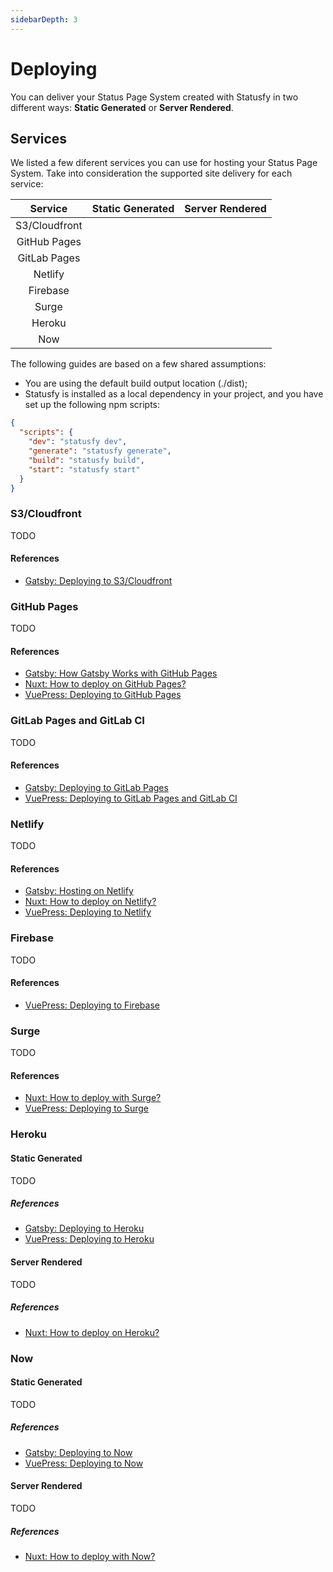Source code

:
 ```yaml
---
sidebarDepth: 3
---
```


# Deploying

You can deliver your Status Page System created with Statusfy in two different ways: **Static Generated** or **Server Rendered**.

## Services

We listed a few diferent services you can use for hosting your Status Page System. Take into consideration the supported site delivery for each service:

|    Service   |  Static Generated  |            Server Rendered             |
|:------------:|:------------------:|:--------------------------------------:|
| S3/Cloudfront | <FeatureSupport /> | <FeatureSupport :isSuported="false" /> |
| GitHub Pages | <FeatureSupport /> | <FeatureSupport :isSuported="false" /> |
| GitLab Pages | <FeatureSupport /> | <FeatureSupport :isSuported="false" /> |
| Netlify      | <FeatureSupport /> | <FeatureSupport :isSuported="false" /> |
| Firebase     | <FeatureSupport /> |           <FeatureSupport />           |
| Surge        | <FeatureSupport /> | <FeatureSupport :isSuported="false" /> |
| Heroku       | <FeatureSupport /> |           <FeatureSupport />           |
| Now          | <FeatureSupport /> |           <FeatureSupport />           |


The following guides are based on a few shared assumptions:

- You are using the default build output location (./dist);
- Statusfy is installed as a local dependency in your project, and you have set up the following npm scripts:

``` json
{
  "scripts": {
    "dev": "statusfy dev",
    "generate": "statusfy generate",
    "build": "statusfy build",
    "start": "statusfy start"
  }
}
```

### S3/Cloudfront

TODO

#### References

- [Gatsby: Deploying to S3/Cloudfront](https://www.gatsbyjs.org/docs/deploying-to-s3-cloudfront)

### GitHub Pages

TODO

#### References

- [Gatsby: How Gatsby Works with GitHub Pages](https://www.gatsbyjs.org/docs/how-gatsby-works-with-github-pages/)
- [Nuxt: How to deploy on GitHub Pages?](https://nuxtjs.org/faq/github-pages)
- [VuePress: Deploying to GitHub Pages](https://vuepress.vuejs.org/guide/deploy.html#github-pages)


### GitLab Pages and GitLab CI

TODO

#### References

- [Gatsby: Deploying to GitLab Pages](https://www.gatsbyjs.org/docs/deploying-to-gitlab-pages/)
- [VuePress: Deploying to GitLab Pages and GitLab CI](https://vuepress.vuejs.org/guide/deploy.html#gitlab-pages-and-gitlab-ci)

### Netlify

TODO

#### References

- [Gatsby: Hosting on Netlify](https://www.gatsbyjs.org/docs/hosting-on-netlify)
- [Nuxt: How to deploy on Netlify?](https://nuxtjs.org/faq/netlify-deployment)
- [VuePress: Deploying to Netlify](https://vuepress.vuejs.org/guide/deploy.html#netlify)

### Firebase

TODO

#### References

- [VuePress: Deploying to Firebase](https://vuepress.vuejs.org/guide/deploy.html#google-firebase)


### Surge

TODO

#### References

- [Nuxt: How to deploy with Surge?](https://nuxtjs.org/faq/surge-deployment)
- [VuePress: Deploying to Surge](https://vuepress.vuejs.org/guide/deploy.html#surge)


### Heroku

#### Static Generated

TODO

##### References

- [Gatsby: Deploying to Heroku](https://www.gatsbyjs.org/docs/deploying-to-heroku/)
- [VuePress: Deploying to Heroku](https://vuepress.vuejs.org/guide/deploy.html#heroku)

#### Server Rendered

TODO

##### References

- [Nuxt: How to deploy on Heroku?](https://nuxtjs.org/faq/heroku-deployment)


### Now

#### Static Generated

TODO

##### References

- [Gatsby: Deploying to Now](https://www.gatsbyjs.org/docs/deploying-to-now/)
- [VuePress: Deploying to Now](https://vuepress.vuejs.org/guide/deploy.html#now)

#### Server Rendered

TODO

##### References

- [Nuxt: How to deploy with Now?](https://nuxtjs.org/faq/now-deployment)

::::::::

**Problem to solve:** Your reply should be the entries above, repeated exactly and free of pictures.

**Answer to this problem:**
Source code

:
 ```yaml
---
sidebarDepth: 3
---
```


# Deploying

You can deliver your Status Page System created with Statusfy in two different ways: **Static Generated** or **Server Rendered**.

## Services

We listed a few diferent services you can use for hosting your Status Page System. Take into consideration the supported site delivery for each service:

|    Service   |  Static Generated  |            Server Rendered             |
|:------------:|:------------------:|:--------------------------------------:|
| S3/Cloudfront | <FeatureSupport /> | <FeatureSupport :isSuported="false" /> |
| GitHub Pages | <FeatureSupport /> | <FeatureSupport :isSuported="false" /> |
| GitLab Pages | <FeatureSupport /> | <FeatureSupport :isSuported="false" /> |
| Netlify      | <FeatureSupport /> | <FeatureSupport :isSuported="false" /> |
| Firebase     | <FeatureSupport /> |           <FeatureSupport />           |
| Surge        | <FeatureSupport /> | <FeatureSupport :isSuported="false" /> |
| Heroku       | <FeatureSupport /> |           <FeatureSupport />           |
| Now          | <FeatureSupport /> |           <FeatureSupport />           |


The following guides are based on a few shared assumptions:

- You are using the default build output location (./dist);
- Statusfy is installed as a local dependency in your project, and you have set up the following npm scripts:

``` json
{
  "scripts": {
    "dev": "statusfy dev",
    "generate": "statusfy generate",
    "build": "statusfy build",
    "start": "statusfy start"
  }
}
```

### S3/Cloudfront

TODO

#### References

- [Gatsby: Deploying to S3/Cloudfront](https://www.gatsbyjs.org/docs/deploying-to-s3-cloudfront)

### GitHub Pages

TODO

#### References

- [Gatsby: How Gatsby Works with GitHub Pages](https://www.gatsbyjs.org/docs/how-gatsby-works-with-github-pages/)
- [Nuxt: How to deploy on GitHub Pages?](https://nuxtjs.org/faq/github-pages)
- [VuePress: Deploying to GitHub Pages](https://vuepress.vuejs.org/guide/deploy.html#github-pages)


### GitLab Pages and GitLab CI

TODO

#### References

- [Gatsby: Deploying to GitLab Pages](https://www.gatsbyjs.org/docs/deploying-to-gitlab-pages/)
- [VuePress: Deploying to GitLab Pages and GitLab CI](https://vuepress.vuejs.org/guide/deploy.html#gitlab-pages-and-gitlab-ci)

### Netlify

TODO

#### References

- [Gatsby: Hosting on Netlify](https://www.gatsbyjs.org/docs/hosting-on-netlify)
- [Nuxt: How to deploy on Netlify?](https://nuxtjs.org/faq/netlify-deployment)
- [VuePress: Deploying to Netlify](https://vuepress.vuejs.org/guide/deploy.html#netlify)

### Firebase

TODO

#### References

- [VuePress: Deploying to Firebase](https://vuepress.vuejs.org/guide/deploy.html#google-firebase)


### Surge

TODO

#### References

- [Nuxt: How to deploy with Surge?](https://nuxtjs.org/faq/surge-deployment)
- [VuePress: Deploying to Surge](https://vuepress.vuejs.org/guide/deploy.html#surge)


### Heroku

#### Static Generated

TODO

##### References

- [Gatsby: Deploying to Heroku](https://www.gatsbyjs.org/docs/deploying-to-heroku/)
- [VuePress: Deploying to Heroku](https://vuepress.vuejs.org/guide/deploy.html#heroku)

#### Server Rendered

TODO

##### References

- [Nuxt: How to deploy on Heroku?](https://nuxtjs.org/faq/heroku-deployment)


### Now

#### Static Generated

TODO

##### References

- [Gatsby: Deploying to Now](https://www.gatsbyjs.org/docs/deploying-to-now/)
- [VuePress: Deploying to Now](https://vuepress.vuejs.org/guide/deploy.html#now)

#### Server Rendered

TODO

##### References

- [Nuxt: How to deploy with Now?](https://nuxtjs.org/faq/now-deployment)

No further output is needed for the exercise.